(Dataset entries)
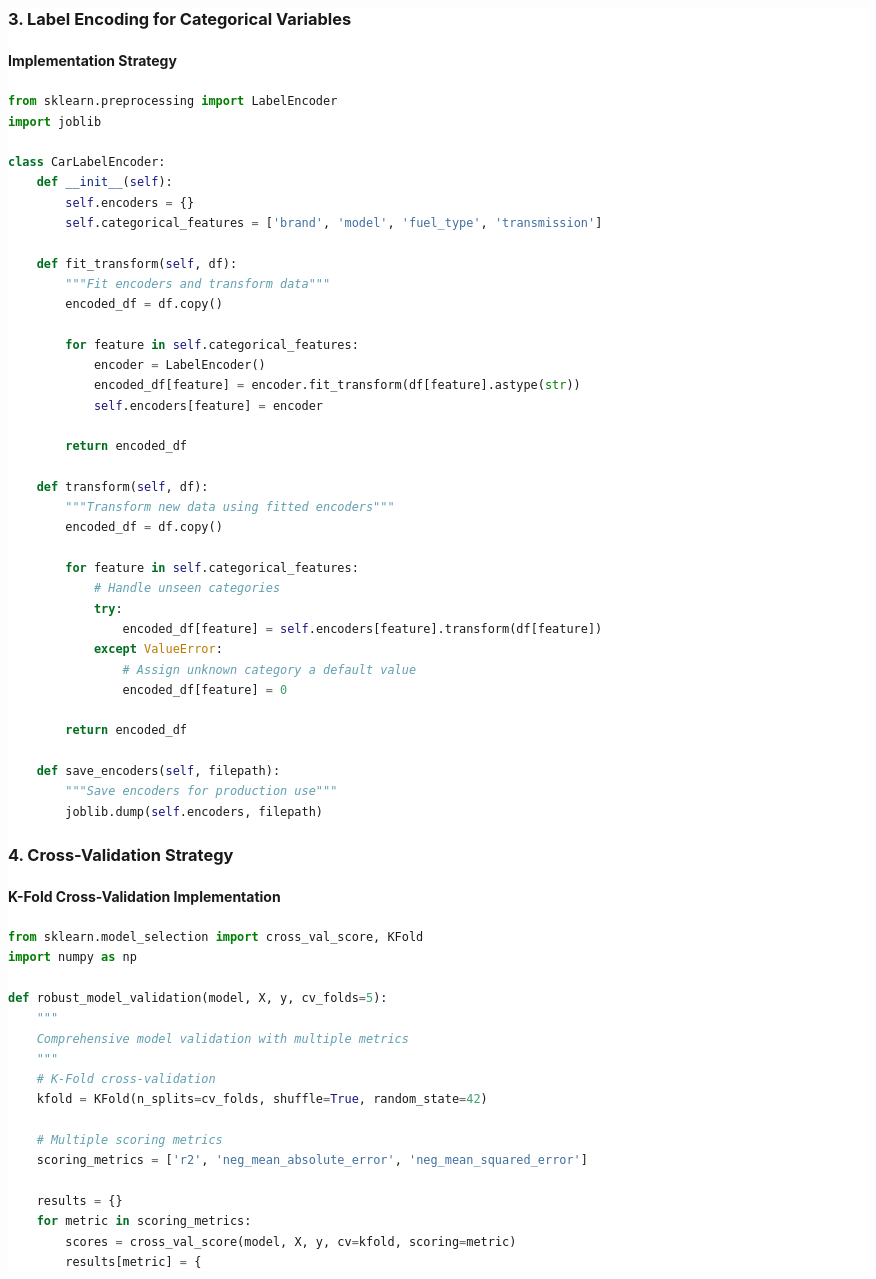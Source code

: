 ### **3. Label Encoding for Categorical Variables**

#### **Implementation Strategy**
```python
from sklearn.preprocessing import LabelEncoder
import joblib

class CarLabelEncoder:
    def __init__(self):
        self.encoders = {}
        self.categorical_features = ['brand', 'model', 'fuel_type', 'transmission']
    
    def fit_transform(self, df):
        """Fit encoders and transform data"""
        encoded_df = df.copy()
        
        for feature in self.categorical_features:
            encoder = LabelEncoder()
            encoded_df[feature] = encoder.fit_transform(df[feature].astype(str))
            self.encoders[feature] = encoder
        
        return encoded_df
    
    def transform(self, df):
        """Transform new data using fitted encoders"""
        encoded_df = df.copy()
        
        for feature in self.categorical_features:
            # Handle unseen categories
            try:
                encoded_df[feature] = self.encoders[feature].transform(df[feature])
            except ValueError:
                # Assign unknown category a default value
                encoded_df[feature] = 0
        
        return encoded_df
    
    def save_encoders(self, filepath):
        """Save encoders for production use"""
        joblib.dump(self.encoders, filepath)
```

### **4. Cross-Validation Strategy**

#### **K-Fold Cross-Validation Implementation**
```python
from sklearn.model_selection import cross_val_score, KFold
import numpy as np

def robust_model_validation(model, X, y, cv_folds=5):
    """
    Comprehensive model validation with multiple metrics
    """
    # K-Fold cross-validation
    kfold = KFold(n_splits=cv_folds, shuffle=True, random_state=42)
    
    # Multiple scoring metrics
    scoring_metrics = ['r2', 'neg_mean_absolute_error', 'neg_mean_squared_error']
    
    results = {}
    for metric in scoring_metrics:
        scores = cross_val_score(model, X, y, cv=kfold, scoring=metric)
        results[metric] = {
```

* [Exercise instructions]
Throughout the records above, find the lines in which the word "from" appears and return them.

* [Output for this task]
from sklearn.preprocessing import LabelEncoder
from sklearn.model_selection import cross_val_score, KFold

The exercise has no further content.